The location-based mobile marketing
industry is relatively new and our competition may become extensive. In 2008, we became an authorized distributor,
provider and reseller in the United States of mobile advertising solutions, in the location-based mobile advertising industry.
In March 2013, we purchased the mobile advertising technology from our licensor. In 2011, we started transforming our company
into a location-based mobile mall marketing enterprise with the formation of our Mobiquity Networks subsidiary. Currently, we
have not generated significant revenue from this new and unproven segment of our business as our proximity marketing revenues
totaled $149,500 and $162,500 for the years ended December 31, 2014 and 2013, respectively. While we intend to market our Mobiquity
devices as a differentiated and advantageous mobile technology to attempt to capitalize on our location-based mobile mall network
footprint, there is a risk that we ill be unable to expand this business or generate substantial advertising revenues to support
operations. Moreover, there is a risk that our location-based mobile mall network will be unable to compete with large, medium
and small competitors that are in (or may enter) the proximity marketing industry with substantially larger resources and management
experience. If our Mobiquity technology is unsuccessful for any reason in the marketplace, our business would be substantially
harmed.
We expect to derive substantially all of
our future revenues from our principal technology, which leaves us subject to the risk of reliance on such technology. Further,
our principal technology is subject to pending patent applications which could be rejected by the United States Patent and Trademark
Office. We expect to derive substantially all of our future revenues from our Mobiquity location-based mobile advertising technology.

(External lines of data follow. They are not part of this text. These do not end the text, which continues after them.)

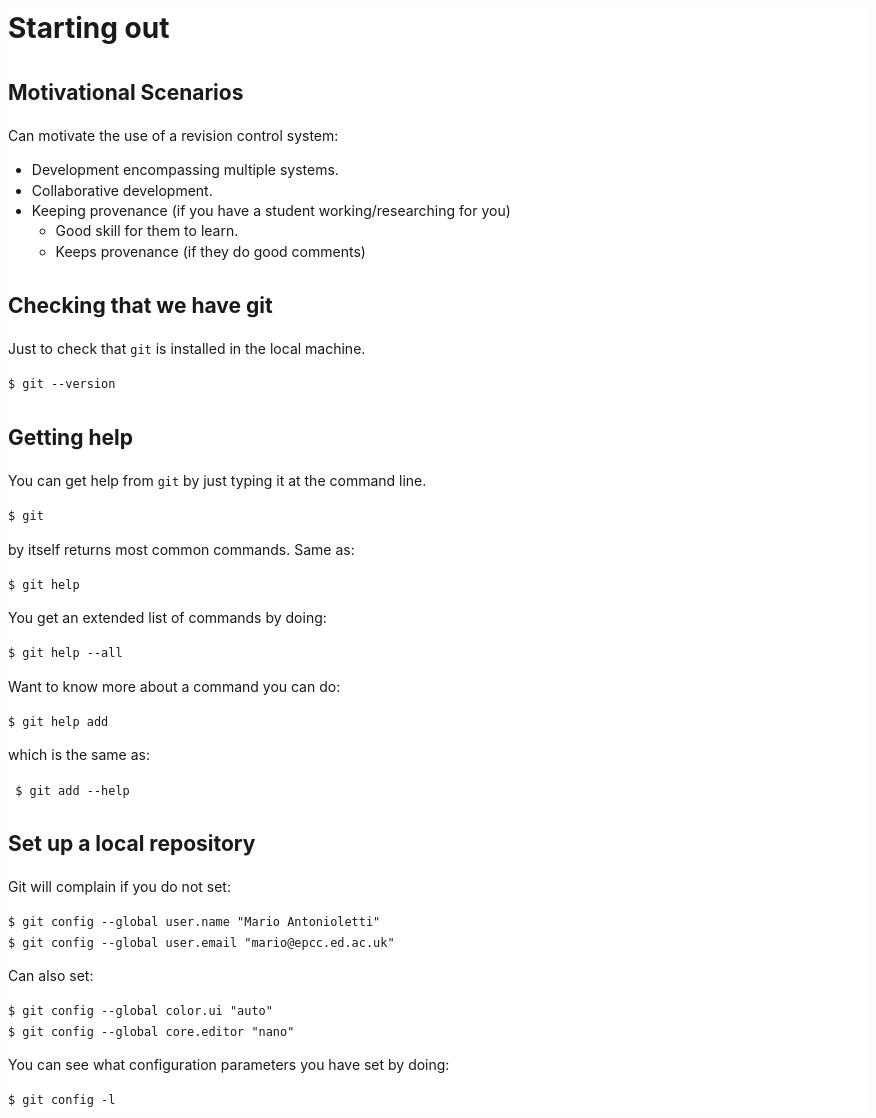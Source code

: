 # Starting out

## Motivational Scenarios
Can motivate the use of a revision control system:

* Development encompassing multiple systems.
* Collaborative development.
* Keeping provenance (if you have a student working/researching for you)
   * Good skill for them to learn.
   * Keeps provenance (if they do good comments)

## Checking that we have git 

Just to check that `git` is installed in the local machine.

    $ git --version 

## Getting help

You can get help from `git` by just typing it at the command line.

    $ git 


by itself returns most common commands. Same as:

    $ git help 

You get an extended list of commands by doing:

    $ git help --all

Want to know more about a command you can do:

    $ git help add

which is the same as:

     $ git add --help

## Set up a local repository

Git will complain if you do not set:

    $ git config --global user.name "Mario Antonioletti"
    $ git config --global user.email "mario@epcc.ed.ac.uk"

Can also set:

    $ git config --global color.ui "auto"
    $ git config --global core.editor "nano"

You can see what configuration parameters you have 
set by doing:

    $ git config -l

As such, any factor adversely affecting our ability to offer and implement our solution to new customers, including regulatory
issues, market acceptance, competition, performance and reliability, reputation, price competition and economic and market conditions,
would likely harm our operating results. Also, we may be unable to develop our principal technology, which would also harm our
operating results. Moreover, in spite of our efforts related to the registration of our technology with the United States Patent
and Trademark Office, if patent protection is not available for our principal technology because of rejection of our patent applications,
the viability of our Mobiquity offering would likely be adversely impacted to a significant degree, which would materially impair
our business prospects and results of operations.

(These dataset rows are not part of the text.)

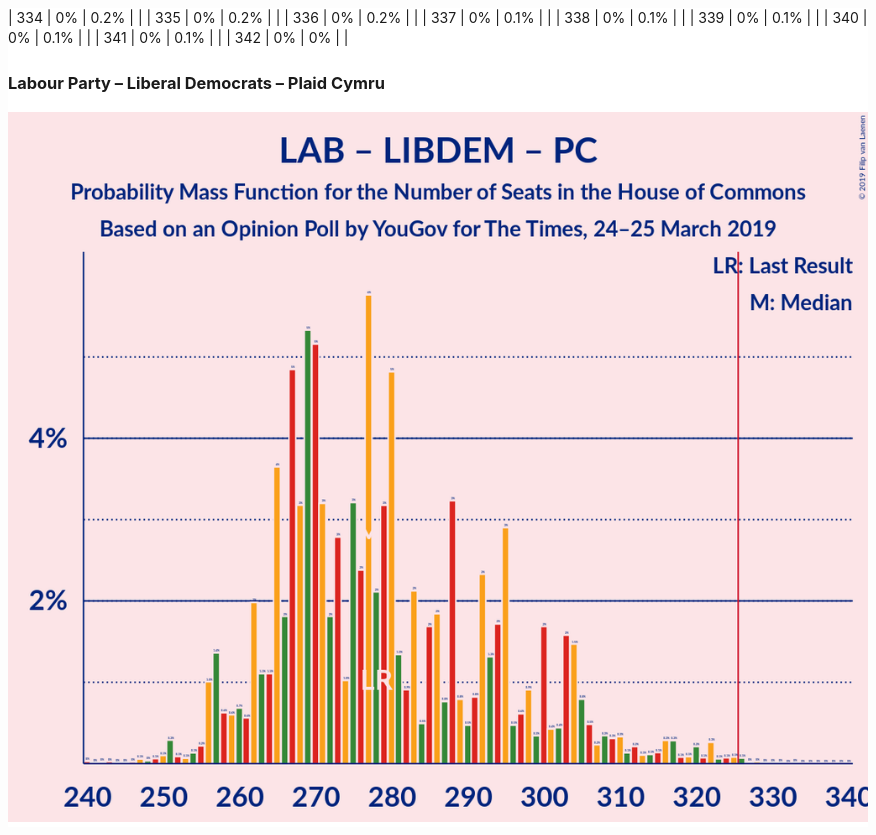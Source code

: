 | 334 | 0% | 0.2% |  |
| 335 | 0% | 0.2% |  |
| 336 | 0% | 0.2% |  |
| 337 | 0% | 0.1% |  |
| 338 | 0% | 0.1% |  |
| 339 | 0% | 0.1% |  |
| 340 | 0% | 0.1% |  |
| 341 | 0% | 0.1% |  |
| 342 | 0% | 0% |  |

### Labour Party – Liberal Democrats – Plaid Cymru

![Graph with seats probability mass function not yet produced](2019-03-25-YouGov-coalitions-seats-pmf-lab–libdem–pc.png "Seats Probability Mass Function")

If our Mobiquity technology fails to satisfy
current or future customer requirements, we may be required to make significant expenditures to redesign the technology, and we
may have insufficient resources to do so. Our Mobiquity technology is designed to address an evolving marketplace and must
comply with current and evolving customer requirements in order to gain market acceptance. There is a risk that we will not meet
anticipated customer requirements or desires, including those of our key property licensor, Simon Property Group. If we are required
to redesign our technologies to address customer demands or otherwise modify our business model, we may incur significant unanticipated
expenses and losses, and we may be left with insufficient resources to engage in such activities. If we are unable to redesign
our technology, develop new technology or modify our business model to meet customer desires or any other customer requirements
that may emerge, our operating results would be materially and adversely affected.
If we fail to respond quickly to technological
developments, our service may become uncompetitive and obsolete. The location-based mobile advertising market in which we plan
to compete are expected to experience rapid technology developments, changes in industry standards, changes in customer requirements
and frequent new improvements. If we are unable to respond quickly to these developments, we may lose competitive position, and
our technologies may become uncompetitive or obsolete, causing revenues and operating results to suffer. In order to compete, we
may be required to develop or acquire new technology and improve our existing technology and processes on a schedule that keeps
pace with technological developments. We must also be able to support a range of changing customer preferences. For instance, our
shopping mall customers may have different requirements from universities or other users of our technology and solution, and thus
we may be required to adopt our platform to accommodate the different customers. We cannot guarantee that we will be successful
in any manner in these efforts.
We cannot predict our future
capital needs and we may not be able to secure additional financing. Between January 2013 and April 2015, we
raised approximately $14.5 million in private equity and debt financing to support our transformation from an integrated
marketing company to an advertising technology company. Since we might be unable to generate recurring or predictable revenue
or cash flow to fund our operations, we will likely need to seek additional (perhaps substantial) equity or debt financing
even following this offering to provide the capital required to maintain or expand our operations. We may also need
additional funding for developing products and services, increasing our sales and marketing capabilities, promoting brand
identity, and acquiring complementary companies, technologies and assets, as well as for working capital requirements and
other operating and general corporate purposes. We cannot predict our future capital needs with precision, and we may not be
able to secure additional financing on terms satisfactory to us, if at all, which could lead to determination of our business.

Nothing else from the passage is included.